ただ、2019年対比では、マイナスが多い。
上位20美術館では、2019年対比、3分の1が増加、3分の2が減少。
ロンドンは、戻っていない。
パリは、だいぶ戻ってきている。2024年の五輪でさらなる飛躍か。
アムステルダムは、フェルメール展効果だろうか国立美術館こそ戻しているが、ゴッホ美術館は戻っていない。
アメリカは、ロンドンほどではないが、戻っていない。
そんななかフィレンツェは、2019年を大きく上回り、完全復活に見える。街は旅行者でコロナ禍前以上に混雑しているのだろう。

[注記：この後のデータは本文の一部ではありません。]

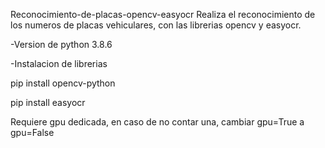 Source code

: Reconocimiento-de-placas-opencv-easyocr
Realiza el reconocimiento de los numeros de placas vehiculares, con las librerias opencv y easyocr.

-Version de python 3.8.6

-Instalacion de librerias

pip install opencv-python

pip install easyocr

Requiere gpu dedicada, en caso de no contar una, cambiar gpu=True a gpu=False


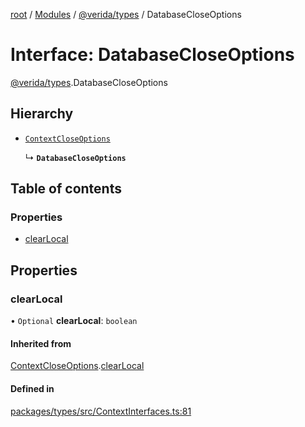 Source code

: [root](../README.md) / [Modules](../modules.md) / [@verida/types](../modules/verida_types.md) / DatabaseCloseOptions

# Interface: DatabaseCloseOptions

[@verida/types](../modules/verida_types.md).DatabaseCloseOptions

## Hierarchy

- [`ContextCloseOptions`](verida_types.ContextCloseOptions.md)

  ↳ **`DatabaseCloseOptions`**

## Table of contents

### Properties

- [clearLocal](verida_types.DatabaseCloseOptions.md#clearlocal)

## Properties

### clearLocal

• `Optional` **clearLocal**: `boolean`

#### Inherited from

[ContextCloseOptions](verida_types.ContextCloseOptions.md).[clearLocal](verida_types.ContextCloseOptions.md#clearlocal)

#### Defined in

[packages/types/src/ContextInterfaces.ts:81](https://github.com/verida/verida-js/blob/032961c/packages/types/src/ContextInterfaces.ts#L81)
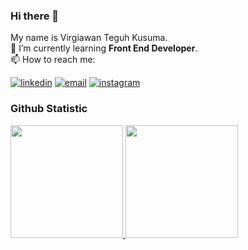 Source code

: ### Hi there 👋
My name is Virgiawan Teguh Kusuma.  
🌱 I’m currently learning **Front End Developer**.  
📫 How to reach me:

[<img alt="linkedin" src="https://img.shields.io/badge/linkedin-%230077B5.svg?&style=for-the-badge&logo=linkedin&logoColor=white" />](https://www.linkedin.com/in/virgiawankusuma/)
[<img alt="email" src="https://img.shields.io/badge/Email-D14836?style=for-the-badge&logo=gmail&logoColor=white" />](mailto:181240000833@unisnu.ac.id)
[<img alt="instagram" src="https://img.shields.io/badge/Instagram-%23E4405F.svg?style=for-the-badge&logo=Instagram&logoColor=white" />](https://www.instagram.com/virgiawankusuma/)

### Github Statistic
<p align="left">
<a href="#">
  <img height="180em" src="https://github-readme-stats-eight-theta.vercel.app/api?username=virgiawankusuma&show_icons=true&theme=buefy&include_all_commits=true&count_private=true"/>
  <img height="180em" src="https://github-readme-stats-eight-theta.vercel.app/api/top-langs/?username=virgiawankusuma&layout=compact&langs_count=8&theme=buefy"/>
</a>
</p>

<!-- ### Hello World! -->
<!--
<ul>
  <li><a href="https://www.linkedin.com/in/virgiawankusuma/" target="_blank">In</a></li>
  <li><a href="https://www.instagram.com/virgiawankusuma/" target="_blank">IG</a></li>
  <li><a href="https://www.youtube.com/channel/UCFJHRxqnGJw1A9AKG0Xq8gA" target="_blank">YT</a></li>
</ul>
**virgiawankusuma/virgiawankusuma** is a ✨ _special_ ✨ repository because its `README.md` (this file) appears on your GitHub profile.

Here are some ideas to get you started:

- 🔭 I’m currently working on ...
- 🌱 I’m currently learning ...
- 👯 I’m looking to collaborate on ...
- 🤔 I’m looking for help with ...
- 💬 Ask me about ...
- 📫 How to reach me: ...
- 😄 Pronouns: ...
- ⚡ Fun fact: ...
-->
<!-- Learnering Machine Learning and Front-End Web Developer at [Dicoding Indonesia](dicoding.com) as part of Studi Independen Bersertifikat (SIB) Kampus Merdeka Program. -->
<!-- Currently learning on Machine Learning & Front-End Web Developer at [Dicoding Indonesia](dicoding.com) -->
<!-- I'm a young soul who desires to try everything. -->
<!-- Perkenalkan nama saya **Virgiawan Teguh Kusuma**.
Saya seorang **sebagian text hilang..** -->

<!-- ### Tech Stack
<a href="html.com"><img align="left" alt="HTML5" title="HTML5" width="21px" src="https://www.w3.org/html/logo/downloads/HTML5_Badge.svg" /></a>
<a href="#"><img align="left" alt="CSS3" title="CSS3" width="21px" src="https://upload.wikimedia.org/wikipedia/commons/6/62/CSS3_logo.svg" /></a>
<a href="javascript.com"><img align="left" alt="JavaScript" title="JavaScript" width="21px" src="https://upload.wikimedia.org/wikipedia/commons/thumb/9/99/Unofficial_JavaScript_logo_2.svg/2048px-Unofficial_JavaScript_logo_2.svg.png" /></a>
<a href="php.net"><img align="left" alt="PHP" title="PHP" width="40px" src="https://www.php.net//images/logos/new-php-logo.svg" /></a>
<a href="bootstrap.com"><img align="left" alt="Bootstrap" title="Bootstrap" width="21px" src="https://avatars.githubusercontent.com/u/2918581?s=280&v=4" /></a>
<a href="codeigniter.com"><img align="left" alt="CodeIgniter" title="CodeIgniter" width="21px" src="https://www.shareicon.net/data/2015/10/11/119658_development_431x512.png" /></a>
<br>
<br> -->

<!-- ### Reach me on
[<img align="left" alt="linkedin" src="https://img.shields.io/badge/linkedin-%230077B5.svg?&style=for-the-badge&logo=linkedin&logoColor=white" />](https://www.linkedin.com/in/virgiawankusuma/)

[<img align="left" alt="instagram" src="https://img.shields.io/badge/Instagram-%23E4405F.svg?&style=for-the-badge&logo=instagram&logoColor=white" />](https://www.instagram.com/virgiawankusuma/) -->
<!-- 
- [LinkedIn](https://linkedin.com/in/virgiawankusuma/)
- [Blog](https://virgiawan.id)
- [Email](mailto:m218r6173@dicoding.org)
- [Twitter](https://twitter.com/virgiawankusuma) -->
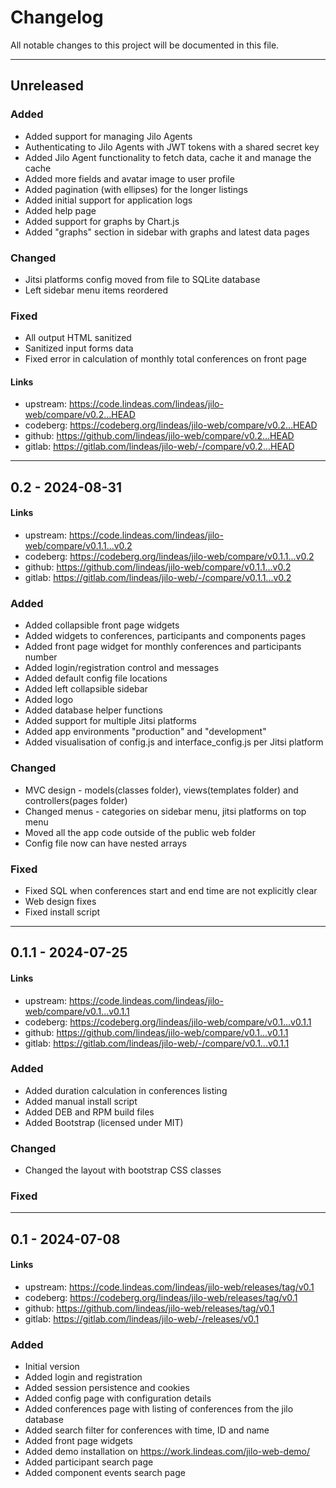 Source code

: # Changelog

All notable changes to this project will be documented in this file.

---

## Unreleased

### Added
- Added support for managing Jilo Agents
- Authenticating to Jilo Agents with JWT tokens with a shared secret key
- Added Jilo Agent functionality to fetch data, cache it and manage the cache
- Added more fields and avatar image to user profile
- Added pagination (with ellipses) for the longer listings
- Added initial support for application logs
- Added help page
- Added support for graphs by Chart.js
- Added "graphs" section in sidebar with graphs and latest data pages

### Changed
- Jitsi platforms config moved from file to SQLite database
- Left sidebar menu items reordered

### Fixed
- All output HTML sanitized
- Sanitized input forms data
- Fixed error in calculation of monthly total conferences on front page

#### Links
- upstream: https://code.lindeas.com/lindeas/jilo-web/compare/v0.2...HEAD
- codeberg: https://codeberg.org/lindeas/jilo-web/compare/v0.2...HEAD
- github: https://github.com/lindeas/jilo-web/compare/v0.2...HEAD
- gitlab: https://gitlab.com/lindeas/jilo-web/-/compare/v0.2...HEAD

---

## 0.2 - 2024-08-31

#### Links
- upstream: https://code.lindeas.com/lindeas/jilo-web/compare/v0.1.1...v0.2
- codeberg: https://codeberg.org/lindeas/jilo-web/compare/v0.1.1...v0.2
- github: https://github.com/lindeas/jilo-web/compare/v0.1.1...v0.2
- gitlab: https://gitlab.com/lindeas/jilo-web/-/compare/v0.1.1...v0.2

### Added
- Added collapsible front page widgets
- Added widgets to conferences, participants and components pages
- Added front page widget for monthly conferences and participants number
- Added login/registration control and messages
- Added default config file locations
- Added left collapsible sidebar
- Added logo
- Added database helper functions
- Added support for multiple Jitsi platforms
- Added app environments "production" and "development"
- Added visualisation of config.js and interface_config.js per Jitsi platform

### Changed
- MVC design - models(classes folder), views(templates folder) and controllers(pages folder)
- Changed menus - categories on sidebar menu, jitsi platforms on top menu
- Moved all the app code outside of the public web folder
- Config file now can have nested arrays

### Fixed
- Fixed SQL when conferences start and end time are not explicitly clear
- Web design fixes
- Fixed install script

---

## 0.1.1 - 2024-07-25

#### Links
- upstream: https://code.lindeas.com/lindeas/jilo-web/compare/v0.1...v0.1.1
- codeberg: https://codeberg.org/lindeas/jilo-web/compare/v0.1...v0.1.1
- github: https://github.com/lindeas/jilo-web/compare/v0.1...v0.1.1
- gitlab: https://gitlab.com/lindeas/jilo-web/-/compare/v0.1...v0.1.1

### Added
- Added duration calculation in conferences listing
- Added manual install script
- Added DEB and RPM build files
- Added Bootstrap (licensed under MIT)

### Changed
- Changed the layout with bootstrap CSS classes

### Fixed

---

## 0.1 - 2024-07-08

#### Links
- upstream: https://code.lindeas.com/lindeas/jilo-web/releases/tag/v0.1
- codeberg: https://codeberg.org/lindeas/jilo-web/releases/tag/v0.1
- github: https://github.com/lindeas/jilo-web/releases/tag/v0.1
- gitlab: https://gitlab.com/lindeas/jilo-web/-/releases/v0.1

### Added
- Initial version
- Added login and registration
- Added session persistence and cookies
- Added config page with configuration details
- Added conferences page with listing of conferences from the jilo database
- Added search filter for conferences with time, ID and name
- Added front page widgets
- Added demo installation on https://work.lindeas.com/jilo-web-demo/
- Added participant search page
- Added component events search page
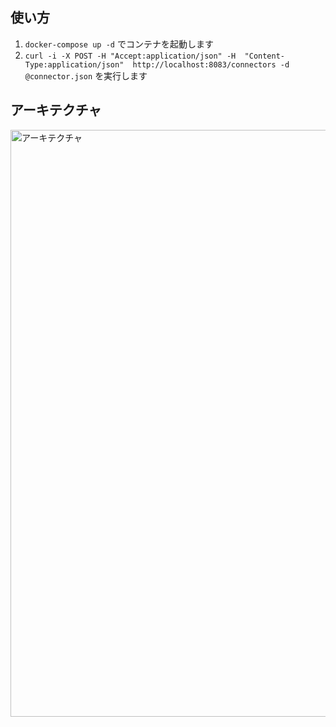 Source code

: ## 使い方
1. `docker-compose up -d` でコンテナを起動します
2. `curl -i -X POST -H "Accept:application/json" -H  "Content-Type:application/json"  http://localhost:8083/connectors -d @connector.json` を実行します

## アーキテクチャ
<img width="939" alt="アーキテクチャ" src="https://github.com/kousuke1201abe/cqrs_es_example_blog/assets/50360629/3ee8ab28-55b0-4fa3-ab6b-3bebba1c5be4">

アジアでは、韓国の国立中央博物館や香港のM+が、順調に増加を記録している。
(本年も中国の美術館は含まれず、台湾の国立故宮博物院も含まれなかったようだ。)
一方、日本の美術館。
国立新美術館、東京都美術館、東京国立近代美術館がランクイン。
東京国立博物館(2022年32位)、国立西洋美術館(2022年74位)の名前がないのは、101位以下となったのか、集計対象外なのか。
これら美術館は、特別展の人気に左右されるところが大きいが、その特別展は、ヘビーユーザーは変わらないとしてもライトユーザーが戻ってきていない、というのが2023年の状況と言えるだろうか。
そんななか、金沢21世紀美術館がランクイン。集計対象となりさえすれば上位にランクされる人気の美術館であるが、2023年は2019年の水準に及ばないようだ。2024年は能登地震の影響も懸念されるところ。
コロナ禍から5年目。
全体として、2024年は2019年の水準に戻すことができるだろうか。
The Economist(March 30th 2024)の記事は入館料の値上げだけを取り上げた記事なので、入場者数と併せると、美術館が直面している問題がかなり分かるような気がします。コロナ禍、戦争などに起因する入場者の激減、インフレによる人件費増などに対処するためにも、入館料を値上げする必要に迫られたのでしょう。コロナ禍の打撃の深刻さを改めて痛感させられます。
美術館の収益構造は、規模、公費支援の有無などにより異なるのですが、美術館の将来を考えるには欠かせないテーマですね。
コメントありがとうございます。
ご紹介いただいたThe Economistの記事をネットで見ました。
欧米の美術館の入館料も、いくつか確認してみましたが、相当な水準になっていますね。
日本の美術館・博物館の大型企画展の一般観覧料金は2,000〜2,200円が標準的となっています。
美術館・博物館や企画展の収益構造のことはよく分からないですが、入場者数減少&コスト増加傾向(&処遇改善も?)を踏まえると、入館料がある程度の水準になるのはやむを得ないような気もします。